▶ _WHAT YOU NEED TO DO_:
Restate each of the lines below word for word and drop every picture.

>>>

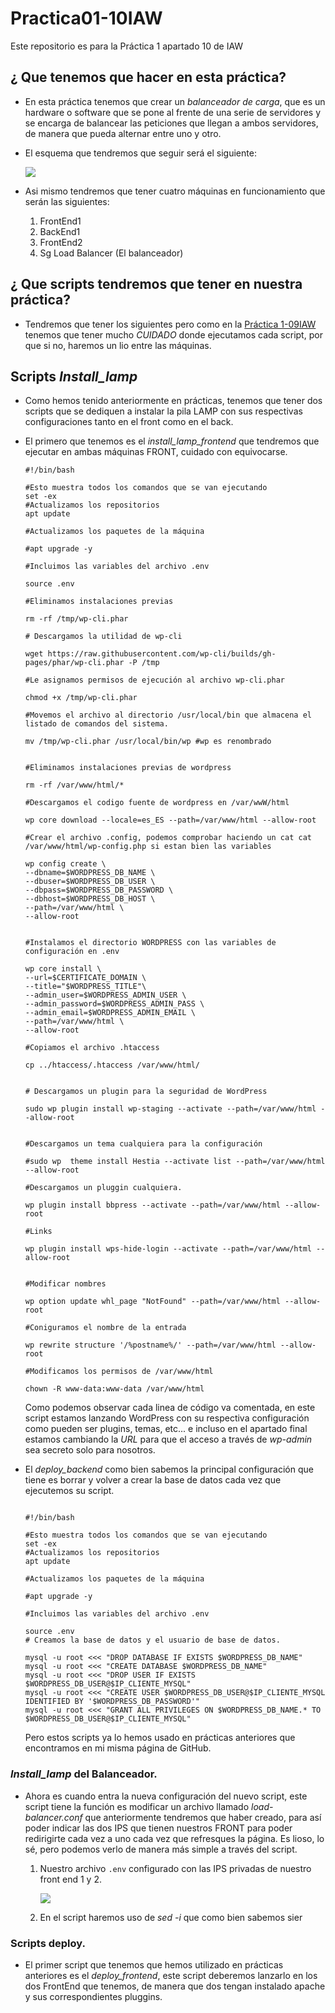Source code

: # Practica01-10IAW
Este repositorio es para la Práctica 1 apartado 10 de IAW

## ¿ Que tenemos que hacer en esta práctica?

- En esta práctica tenemos que crear un *_balanceador de carga_*, que es un hardware o software que se pone al frente de una serie de servidores y se encarga de balancear las peticiones que llegan a ambos servidores, de manera que pueda alternar entre uno y otro.

- El esquema que tendremos que seguir será el siguiente:

    ![](images/cap1.png)

- Asi mismo tendremos que tener cuatro máquinas en funcionamiento que serán las siguientes:

    1. FrontEnd1
    2. BackEnd1
    3. FrontEnd2
    4. Sg Load Balancer (El balanceador)


## ¿ Que scripts tendremos que tener en nuestra práctica? 

- Tendremos que tener los siguientes pero como en la [Práctica 1-09IAW](https://github.com/kinoibanez/Practica01-9IAW) tenemos que tener mucho *_CUIDADO_* donde ejecutamos cada script, por que si no, haremos un lio entre las máquinas.


## Scripts *_Install_lamp_*

- Como hemos tenido anteriormente en prácticas, tenemos que tener dos scripts que se dediquen a instalar la pila LAMP con sus respectivas configuraciones tanto en el front como en el back.

- El primero que tenemos es el *_install_lamp_frontend_* que tendremos que ejecutar en ambas máquinas FRONT, cuidado con equivocarse.

    ``` 
    #!/bin/bash

    #Esto muestra todos los comandos que se van ejecutando
    set -ex 
    #Actualizamos los repositorios
    apt update

    #Actualizamos los paquetes de la máquina 

    #apt upgrade -y

    #Incluimos las variables del archivo .env

    source .env

    #Eliminamos instalaciones previas 

    rm -rf /tmp/wp-cli.phar

    # Descargamos la utilidad de wp-cli

    wget https://raw.githubusercontent.com/wp-cli/builds/gh-pages/phar/wp-cli.phar -P /tmp

    #Le asignamos permisos de ejecución al archivo wp-cli.phar

    chmod +x /tmp/wp-cli.phar

    #Movemos el archivo al directorio /usr/local/bin que almacena el listado de comandos del sistema.

    mv /tmp/wp-cli.phar /usr/local/bin/wp #wp es renombrado


    #Eliminamos instalaciones previas de wordpress

    rm -rf /var/www/html/*

    #Descargamos el codigo fuente de wordpress en /var/wwW/html

    wp core download --locale=es_ES --path=/var/www/html --allow-root

    #Crear el archivo .config, podemos comprobar haciendo un cat cat /var/www/html/wp-config.php si estan bien las variables

    wp config create \
    --dbname=$WORDPRESS_DB_NAME \
    --dbuser=$WORDPRESS_DB_USER \
    --dbpass=$WORDPRESS_DB_PASSWORD \
    --dbhost=$WORDPRESS_DB_HOST \
    --path=/var/www/html \
    --allow-root


    #Instalamos el directorio WORDPRESS con las variables de configuración en .env

    wp core install \
    --url=$CERTIFICATE_DOMAIN \
    --title="$WORDPRESS_TITLE"\
    --admin_user=$WORDPRESS_ADMIN_USER \
    --admin_password=$WORDPRESS_ADMIN_PASS \
    --admin_email=$WORDPRESS_ADMIN_EMAIL \
    --path=/var/www/html \
    --allow-root

    #Copiamos el archivo .htaccess

    cp ../htaccess/.htaccess /var/www/html/


    # Descargamos un plugin para la seguridad de WordPress

    sudo wp plugin install wp-staging --activate --path=/var/www/html --allow-root


    #Descargamos un tema cualquiera para la configuración

    #sudo wp  theme install Hestia --activate list --path=/var/www/html --allow-root

    #Descargamos un pluggin cualquiera.

    wp plugin install bbpress --activate --path=/var/www/html --allow-root

    #Links

    wp plugin install wps-hide-login --activate --path=/var/www/html --allow-root


    #Modificar nombres

    wp option update whl_page "NotFound" --path=/var/www/html --allow-root

    #Coniguramos el nombre de la entrada 

    wp rewrite structure '/%postname%/' --path=/var/www/html --allow-root

    #Modificamos los permisos de /var/www/html

    chown -R www-data:www-data /var/www/html

    ```

    Como podemos observar cada linea de código va comentada, en este script estamos lanzando WordPress con su respectiva configuración como pueden ser plugins, temas, etc... e incluso en el apartado final estamos cambiando la *URL* para que el acceso a través de *_wp-admin_* sea secreto solo para nosotros.


- El *_deploy_backend_* como bien sabemos la principal configuración que tiene es borrar y volver a crear la base de datos cada vez que ejecutemos su script.


    ```

    #!/bin/bash

    #Esto muestra todos los comandos que se van ejecutando
    set -ex 
    #Actualizamos los repositorios
    apt update

    #Actualizamos los paquetes de la máquina 

    #apt upgrade -y

    #Incluimos las variables del archivo .env

    source .env
    # Creamos la base de datos y el usuario de base de datos.

    mysql -u root <<< "DROP DATABASE IF EXISTS $WORDPRESS_DB_NAME"
    mysql -u root <<< "CREATE DATABASE $WORDPRESS_DB_NAME"
    mysql -u root <<< "DROP USER IF EXISTS $WORDPRESS_DB_USER@$IP_CLIENTE_MYSQL"
    mysql -u root <<< "CREATE USER $WORDPRESS_DB_USER@$IP_CLIENTE_MYSQL IDENTIFIED BY '$WORDPRESS_DB_PASSWORD'"
    mysql -u root <<< "GRANT ALL PRIVILEGES ON $WORDPRESS_DB_NAME.* TO $WORDPRESS_DB_USER@$IP_CLIENTE_MYSQL"
    ```

    Pero estos scripts ya lo hemos usado en prácticas anteriores que encontramos en mi misma página de GitHub.

### *_Install_lamp_* del Balanceador.

- Ahora es cuando entra la nueva configuración del nuevo script, este script tiene la función es modificar un archivo llamado *_load-balancer.conf_* que anteriormente tendremos que haber creado, para así poder indicar las dos IPS que tienen nuestros FRONT para poder redirigirte cada vez a uno cada vez que refresques la página. Es lioso, lo sé, pero podemos verlo de manera más simple a través del script.

    1. Nuestro archivo `.env` configurado con las IPS privadas de nuestro front end 1 y 2.

         ![](images/cap2.png)
    
    2. En el script haremos uso de *_sed -i_* que como bien sabemos sier
### Scripts deploy.

- El primer script que tenemos que hemos utilizado en prácticas anteriores es el *_deploy_frontend_*, este script deberemos lanzarlo en los dos FrontEnd que tenemos, de manera que dos tengan instalado apache y sus correspondientes pluggins.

<<<

▶ _COMPLETED TASK_:
Source code

: # Practica01-10IAW
Este repositorio es para la Práctica 1 apartado 10 de IAW

## ¿ Que tenemos que hacer en esta práctica?

- En esta práctica tenemos que crear un *_balanceador de carga_*, que es un hardware o software que se pone al frente de una serie de servidores y se encarga de balancear las peticiones que llegan a ambos servidores, de manera que pueda alternar entre uno y otro.

- El esquema que tendremos que seguir será el siguiente:

    ![](images/cap1.png)

- Asi mismo tendremos que tener cuatro máquinas en funcionamiento que serán las siguientes:

    1. FrontEnd1
    2. BackEnd1
    3. FrontEnd2
    4. Sg Load Balancer (El balanceador)


## ¿ Que scripts tendremos que tener en nuestra práctica? 

- Tendremos que tener los siguientes pero como en la [Práctica 1-09IAW](https://github.com/kinoibanez/Practica01-9IAW) tenemos que tener mucho *_CUIDADO_* donde ejecutamos cada script, por que si no, haremos un lio entre las máquinas.


## Scripts *_Install_lamp_*

- Como hemos tenido anteriormente en prácticas, tenemos que tener dos scripts que se dediquen a instalar la pila LAMP con sus respectivas configuraciones tanto en el front como en el back.

- El primero que tenemos es el *_install_lamp_frontend_* que tendremos que ejecutar en ambas máquinas FRONT, cuidado con equivocarse.

    ``` 
    #!/bin/bash

    #Esto muestra todos los comandos que se van ejecutando
    set -ex 
    #Actualizamos los repositorios
    apt update

    #Actualizamos los paquetes de la máquina 

    #apt upgrade -y

    #Incluimos las variables del archivo .env

    source .env

    #Eliminamos instalaciones previas 

    rm -rf /tmp/wp-cli.phar

    # Descargamos la utilidad de wp-cli

    wget https://raw.githubusercontent.com/wp-cli/builds/gh-pages/phar/wp-cli.phar -P /tmp

    #Le asignamos permisos de ejecución al archivo wp-cli.phar

    chmod +x /tmp/wp-cli.phar

    #Movemos el archivo al directorio /usr/local/bin que almacena el listado de comandos del sistema.

    mv /tmp/wp-cli.phar /usr/local/bin/wp #wp es renombrado


    #Eliminamos instalaciones previas de wordpress

    rm -rf /var/www/html/*

    #Descargamos el codigo fuente de wordpress en /var/wwW/html

    wp core download --locale=es_ES --path=/var/www/html --allow-root

    #Crear el archivo .config, podemos comprobar haciendo un cat cat /var/www/html/wp-config.php si estan bien las variables

    wp config create \
    --dbname=$WORDPRESS_DB_NAME \
    --dbuser=$WORDPRESS_DB_USER \
    --dbpass=$WORDPRESS_DB_PASSWORD \
    --dbhost=$WORDPRESS_DB_HOST \
    --path=/var/www/html \
    --allow-root


    #Instalamos el directorio WORDPRESS con las variables de configuración en .env

    wp core install \
    --url=$CERTIFICATE_DOMAIN \
    --title="$WORDPRESS_TITLE"\
    --admin_user=$WORDPRESS_ADMIN_USER \
    --admin_password=$WORDPRESS_ADMIN_PASS \
    --admin_email=$WORDPRESS_ADMIN_EMAIL \
    --path=/var/www/html \
    --allow-root

    #Copiamos el archivo .htaccess

    cp ../htaccess/.htaccess /var/www/html/


    # Descargamos un plugin para la seguridad de WordPress

    sudo wp plugin install wp-staging --activate --path=/var/www/html --allow-root


    #Descargamos un tema cualquiera para la configuración

    #sudo wp  theme install Hestia --activate list --path=/var/www/html --allow-root

    #Descargamos un pluggin cualquiera.

    wp plugin install bbpress --activate --path=/var/www/html --allow-root

    #Links

    wp plugin install wps-hide-login --activate --path=/var/www/html --allow-root


    #Modificar nombres

    wp option update whl_page "NotFound" --path=/var/www/html --allow-root

    #Coniguramos el nombre de la entrada 

    wp rewrite structure '/%postname%/' --path=/var/www/html --allow-root

    #Modificamos los permisos de /var/www/html

    chown -R www-data:www-data /var/www/html

    ```

    Como podemos observar cada linea de código va comentada, en este script estamos lanzando WordPress con su respectiva configuración como pueden ser plugins, temas, etc... e incluso en el apartado final estamos cambiando la *URL* para que el acceso a través de *_wp-admin_* sea secreto solo para nosotros.


- El *_deploy_backend_* como bien sabemos la principal configuración que tiene es borrar y volver a crear la base de datos cada vez que ejecutemos su script.


    ```

    #!/bin/bash

    #Esto muestra todos los comandos que se van ejecutando
    set -ex 
    #Actualizamos los repositorios
    apt update

    #Actualizamos los paquetes de la máquina 

    #apt upgrade -y

    #Incluimos las variables del archivo .env

    source .env
    # Creamos la base de datos y el usuario de base de datos.

    mysql -u root <<< "DROP DATABASE IF EXISTS $WORDPRESS_DB_NAME"
    mysql -u root <<< "CREATE DATABASE $WORDPRESS_DB_NAME"
    mysql -u root <<< "DROP USER IF EXISTS $WORDPRESS_DB_USER@$IP_CLIENTE_MYSQL"
    mysql -u root <<< "CREATE USER $WORDPRESS_DB_USER@$IP_CLIENTE_MYSQL IDENTIFIED BY '$WORDPRESS_DB_PASSWORD'"
    mysql -u root <<< "GRANT ALL PRIVILEGES ON $WORDPRESS_DB_NAME.* TO $WORDPRESS_DB_USER@$IP_CLIENTE_MYSQL"
    ```

    Pero estos scripts ya lo hemos usado en prácticas anteriores que encontramos en mi misma página de GitHub.

### *_Install_lamp_* del Balanceador.

- Ahora es cuando entra la nueva configuración del nuevo script, este script tiene la función es modificar un archivo llamado *_load-balancer.conf_* que anteriormente tendremos que haber creado, para así poder indicar las dos IPS que tienen nuestros FRONT para poder redirigirte cada vez a uno cada vez que refresques la página. Es lioso, lo sé, pero podemos verlo de manera más simple a través del script.

    1. Nuestro archivo `.env` configurado con las IPS privadas de nuestro front end 1 y 2.

         ![](images/cap2.png)
    
    2. En el script haremos uso de *_sed -i_* que como bien sabemos sier
### Scripts deploy.

- El primer script que tenemos que hemos utilizado en prácticas anteriores es el *_deploy_frontend_*, este script deberemos lanzarlo en los dos FrontEnd que tenemos, de manera que dos tengan instalado apache y sus correspondientes pluggins.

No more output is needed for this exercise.